POST BARDA
Oficer kiwał tylko głową, jakby chciał potwierdzić, że słucha, po czym odwrócił się do Jakuba. — Jeśli to nie jest zbyt niebezpieczna ekspedycja, mógłbym uszczknąć dziesięciu ludzi do ochrony. To są Czarodzieje, też potrafią się bronić, prawda? — Salazar w tym momencie wyglądał, jakby chciał rzucić coś co najmniej bezczelnego, ale po sekundzie zwłoki i przygryzania wnętrza policzka, odpowiedział:— Mam tytuł Maga Bojowego, tak.
— To świetnie. Jeszcze się okaże, że moi ludzie musieliby być chronieni.
Stella stała ciągle z boku, milcząc, nie dodając niczego, co może przedstawiłoby kontrargumenty. Być może już wcześniej przemaglowała księcia, a być może pogodziła się z faktem, że jest bliska przegraniu, albowiem Jakub po krótkiej chwili milczenia odezwał się w końcu, patrząc na mapę. — Zanim dojdzie do faktycznego oblężenia, minie sporo czasu. Wojska także będą przesuwać się powoli, zaś stolica wręcz czeka na nas, mając metaforycznie rozwarte szeroko bramy. Podobne zaklęcia, czy glify mogą podziałać kojąco na styrane dusze mieszkańców i posłużyć za jedną z wielu kart przetargowych.
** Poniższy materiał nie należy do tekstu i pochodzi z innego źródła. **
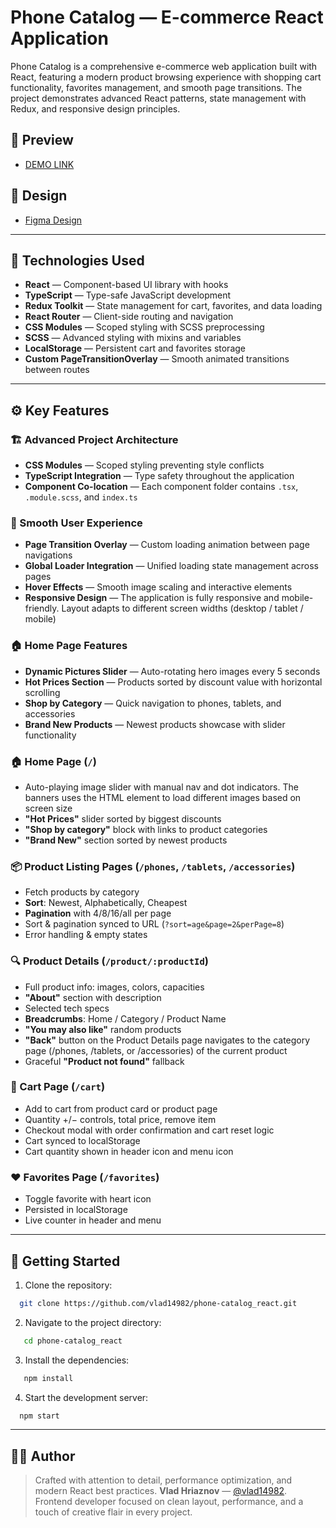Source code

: # Phone Catalog — E-commerce React Application

Phone Catalog is a comprehensive e-commerce web application built with React, featuring a modern product browsing experience with shopping cart functionality, favorites management, and smooth page transitions. The project demonstrates advanced React patterns, state management with Redux, and responsive design principles.

## 🔗 Preview
- [DEMO LINK](https://vlad14982.github.io/phone-catalog_react)

## 🎨 Design
- [Figma Design](https://www.figma.com/file/T5ttF21UnT6RRmCQQaZc6L/Phone-catalog-(V2)-Original)

---

## 🚀 Technologies Used

- **React** — Component-based UI library with hooks
- **TypeScript** — Type-safe JavaScript development
- **Redux Toolkit** — State management for cart, favorites, and data loading
- **React Router** — Client-side routing and navigation
- **CSS Modules** — Scoped styling with SCSS preprocessing
- **SCSS** — Advanced styling with mixins and variables
- **LocalStorage** — Persistent cart and favorites storage
- **Custom PageTransitionOverlay** — Smooth animated transitions between routes

---

## ⚙️ Key Features

### 🏗️ Advanced Project Architecture
- **CSS Modules** — Scoped styling preventing style conflicts
- **TypeScript Integration** — Type safety throughout the application
- **Component Co-location** — Each component folder contains `.tsx`, `.module.scss`, and `index.ts`

### 🎨 Smooth User Experience
- **Page Transition Overlay** — Custom loading animation between page navigations
- **Global Loader Integration** — Unified loading state management across pages
- **Hover Effects** — Smooth image scaling and interactive elements
- **Responsive Design** — The application is fully responsive and mobile-friendly. Layout adapts to different screen widths (desktop / tablet / mobile)

### 🏠 Home Page Features
- **Dynamic Pictures Slider** — Auto-rotating hero images every 5 seconds
- **Hot Prices Section** — Products sorted by discount value with horizontal scrolling
- **Shop by Category** — Quick navigation to phones, tablets, and accessories
- **Brand New Products** — Newest products showcase with slider functionality

### 🏠 Home Page (`/`)

- Auto-playing image slider with manual nav and dot indicators. The banners uses the HTML **<picture>** element to load different images based on screen size
- **"Hot Prices"** slider sorted by biggest discounts
- **"Shop by category"** block with links to product categories
- **"Brand New"** section sorted by newest products

### 📦 Product Listing Pages (`/phones`, `/tablets`, `/accessories`)

- Fetch products by category
- **Sort**: Newest, Alphabetically, Cheapest
- **Pagination** with 4/8/16/all per page
- Sort & pagination synced to URL (`?sort=age&page=2&perPage=8`)
- Error handling & empty states

### 🔍 Product Details (`/product/:productId`)

- Full product info: images, colors, capacities
- **"About"** section with description
- Selected tech specs
- **Breadcrumbs**: Home / Category / Product Name
- **"You may also like"** random products
- **"Back"** button on the Product Details page navigates to the category page (/phones, /tablets, or /accessories) of the current product
- Graceful **"Product not found"** fallback

### 🛒 Cart Page (`/cart`)

- Add to cart from product card or product page
- Quantity +/− controls, total price, remove item
- Checkout modal with order confirmation and cart reset logic
- Cart synced to localStorage
- Cart quantity shown in header icon and menu icon

### ❤️ Favorites Page (`/favorites`)

- Toggle favorite with heart icon
- Persisted in localStorage
- Live counter in header and menu

---

## 🚀 Getting Started

1. Clone the repository:
```bash
  git clone https://github.com/vlad14982/phone-catalog_react.git
```
2. Navigate to the project directory:
```bash
   cd phone-catalog_react
```

3. Install the dependencies:
```bash
   npm install
```

4. Start the development server:
```bash
  npm start
```

---

## 👨‍💻 Author

> Crafted with attention to detail, performance optimization, and modern React best practices.
> **Vlad Hriaznov** — [@vlad14982](https://github.com/vlad14982).
> Frontend developer focused on clean layout, performance, and a touch of creative flair in every project.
Macie moje pozwolenie, mości Czarodzieje, z jednym ale. Wyślę z wami dziesiątkę moich ludzi z wyraźnym rozkazem, aby pilnować czasu. Jeśli będziecie zwlekać, błądzić i nie znajdziecie wystarczająco szybko tego, czego szukacie, waszym obowiązkiem będzie niezwłoczne zawrócenie i dołączenie do magów. Decyzję dotyczącą tego, kiedy nadejdzie ten moment, zostawiam w rękach człowieka oddelegowanego przez generała Chantelliera.
Ach, generał Chantellier! Teraz Isabella wiedziała, kim jest ów mężczyzna. Był głównodowodzącym wojskami Jakuba, a także szlachcicem z Południowej Prowincji. O nim mówiąc zaś, oficer tylko skinął głową, potwierdzając przyjęcie rozkazów. Jakub zaś pożegnał się z dwójką magów szybko po tym, pozwalając wyjść na zewnątrz i swobodnie porozmawiać, co Barsk natychmiast wykorzystał. — Limit czasowy, ha! Znając znudzenie i zniecierpliwienie wojskowych, na pewno nawet nie dotrzemy tam dobrze, a już będziemy musieli zawrócić.
Isabella mogła w tym momencie się dobrze przygotować – spakować odpowiednie przybory, może przestudiować coś jeszcze? Wkrótce po wszystkim poinformowano ją o wyjeździe za dwa dni, więc dokładnie tyle czasu mogła spędzić na swoich sprawach, zanim wsiądzie na konia prosto na poszukiwania zaginionej świątyni elfickiej.